EXERCISE INPUT -

=== Section Start ===

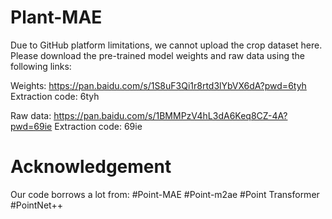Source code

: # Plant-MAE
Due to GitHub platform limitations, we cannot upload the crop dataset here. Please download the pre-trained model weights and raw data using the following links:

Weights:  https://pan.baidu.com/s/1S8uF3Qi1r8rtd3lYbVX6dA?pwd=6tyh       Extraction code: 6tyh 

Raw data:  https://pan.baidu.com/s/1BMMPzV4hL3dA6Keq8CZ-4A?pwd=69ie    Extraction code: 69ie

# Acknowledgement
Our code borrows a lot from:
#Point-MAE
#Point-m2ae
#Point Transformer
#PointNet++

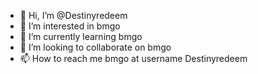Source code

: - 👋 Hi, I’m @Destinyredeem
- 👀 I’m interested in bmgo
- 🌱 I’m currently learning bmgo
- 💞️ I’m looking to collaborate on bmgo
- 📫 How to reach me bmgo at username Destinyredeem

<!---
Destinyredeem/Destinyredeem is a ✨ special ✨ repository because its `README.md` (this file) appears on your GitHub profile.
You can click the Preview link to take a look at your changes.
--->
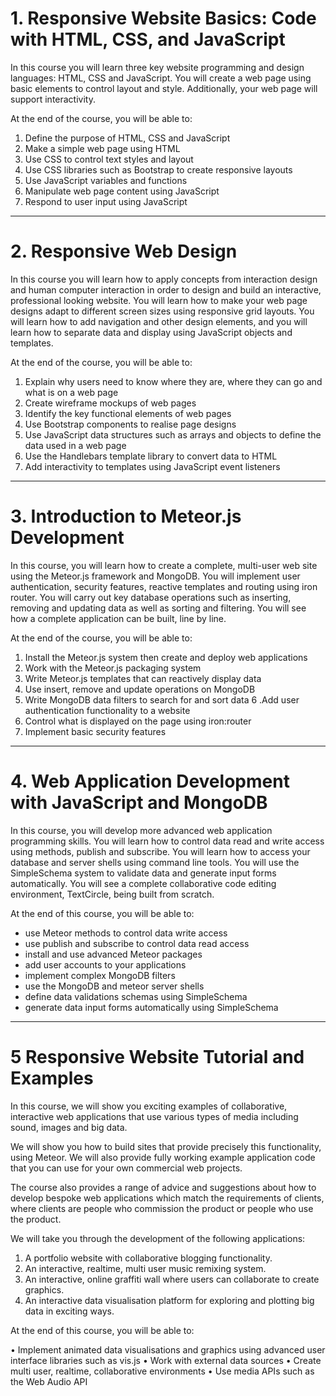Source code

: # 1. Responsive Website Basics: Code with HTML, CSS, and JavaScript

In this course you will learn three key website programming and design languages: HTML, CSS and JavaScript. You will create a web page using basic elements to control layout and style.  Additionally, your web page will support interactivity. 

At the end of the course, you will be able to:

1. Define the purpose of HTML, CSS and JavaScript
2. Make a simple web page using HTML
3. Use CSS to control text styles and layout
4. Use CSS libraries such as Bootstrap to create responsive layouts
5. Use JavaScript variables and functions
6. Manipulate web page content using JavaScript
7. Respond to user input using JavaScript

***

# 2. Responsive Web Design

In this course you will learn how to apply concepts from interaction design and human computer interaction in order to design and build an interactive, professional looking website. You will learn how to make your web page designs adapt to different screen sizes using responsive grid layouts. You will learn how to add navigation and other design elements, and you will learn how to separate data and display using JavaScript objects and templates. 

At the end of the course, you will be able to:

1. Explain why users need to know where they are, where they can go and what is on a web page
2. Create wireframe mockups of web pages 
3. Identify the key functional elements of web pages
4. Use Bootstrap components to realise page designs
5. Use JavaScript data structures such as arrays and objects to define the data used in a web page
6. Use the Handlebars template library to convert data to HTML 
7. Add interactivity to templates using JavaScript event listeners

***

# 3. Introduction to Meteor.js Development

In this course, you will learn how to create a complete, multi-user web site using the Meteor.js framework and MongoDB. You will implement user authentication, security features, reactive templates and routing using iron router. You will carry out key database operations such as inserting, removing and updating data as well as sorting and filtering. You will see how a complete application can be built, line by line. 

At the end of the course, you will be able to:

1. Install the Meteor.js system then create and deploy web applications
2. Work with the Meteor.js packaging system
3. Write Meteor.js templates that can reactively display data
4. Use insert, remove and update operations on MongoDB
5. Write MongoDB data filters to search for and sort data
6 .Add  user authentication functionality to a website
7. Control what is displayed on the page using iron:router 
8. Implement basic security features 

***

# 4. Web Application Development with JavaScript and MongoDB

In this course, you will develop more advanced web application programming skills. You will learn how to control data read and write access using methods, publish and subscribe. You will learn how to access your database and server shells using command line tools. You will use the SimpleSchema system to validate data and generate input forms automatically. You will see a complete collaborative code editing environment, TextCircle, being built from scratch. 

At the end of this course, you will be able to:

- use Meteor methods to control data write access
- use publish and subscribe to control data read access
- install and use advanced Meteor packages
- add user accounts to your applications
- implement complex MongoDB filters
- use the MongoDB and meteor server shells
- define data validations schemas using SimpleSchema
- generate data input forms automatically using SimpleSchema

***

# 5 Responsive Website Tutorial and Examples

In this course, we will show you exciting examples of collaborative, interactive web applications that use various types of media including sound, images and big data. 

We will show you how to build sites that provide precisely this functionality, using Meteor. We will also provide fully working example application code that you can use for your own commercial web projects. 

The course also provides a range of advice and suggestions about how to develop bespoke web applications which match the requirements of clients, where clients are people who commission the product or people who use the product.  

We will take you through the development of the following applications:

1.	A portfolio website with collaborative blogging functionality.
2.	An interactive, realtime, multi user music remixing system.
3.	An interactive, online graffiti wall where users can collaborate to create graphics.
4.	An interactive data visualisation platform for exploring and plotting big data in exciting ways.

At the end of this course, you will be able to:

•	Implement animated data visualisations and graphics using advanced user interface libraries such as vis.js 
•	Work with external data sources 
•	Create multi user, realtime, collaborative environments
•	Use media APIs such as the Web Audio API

=== Section End ===

YOUR OBJECTIVE - Reproduce only the lines above, starting at the line with "4. Use CSS libraries" and ending at the line with "4. Use insert, remove", exactly as written.

ANSWER TO THIS TASK -
4. Use CSS libraries such as Bootstrap to create responsive layouts
5. Use JavaScript variables and functions
6. Manipulate web page content using JavaScript
7. Respond to user input using JavaScript

***

# 2. Responsive Web Design

In this course you will learn how to apply concepts from interaction design and human computer interaction in order to design and build an interactive, professional looking website. You will learn how to make your web page designs adapt to different screen sizes using responsive grid layouts. You will learn how to add navigation and other design elements, and you will learn how to separate data and display using JavaScript objects and templates. 

At the end of the course, you will be able to:

1. Explain why users need to know where they are, where they can go and what is on a web page
2. Create wireframe mockups of web pages 
3. Identify the key functional elements of web pages
4. Use Bootstrap components to realise page designs
5. Use JavaScript data structures such as arrays and objects to define the data used in a web page
6. Use the Handlebars template library to convert data to HTML 
7. Add interactivity to templates using JavaScript event listeners

***

# 3. Introduction to Meteor.js Development

In this course, you will learn how to create a complete, multi-user web site using the Meteor.js framework and MongoDB. You will implement user authentication, security features, reactive templates and routing using iron router. You will carry out key database operations such as inserting, removing and updating data as well as sorting and filtering. You will see how a complete application can be built, line by line. 

At the end of the course, you will be able to:

1. Install the Meteor.js system then create and deploy web applications
2. Work with the Meteor.js packaging system
3. Write Meteor.js templates that can reactively display data
4. Use insert, remove and update operations on MongoDB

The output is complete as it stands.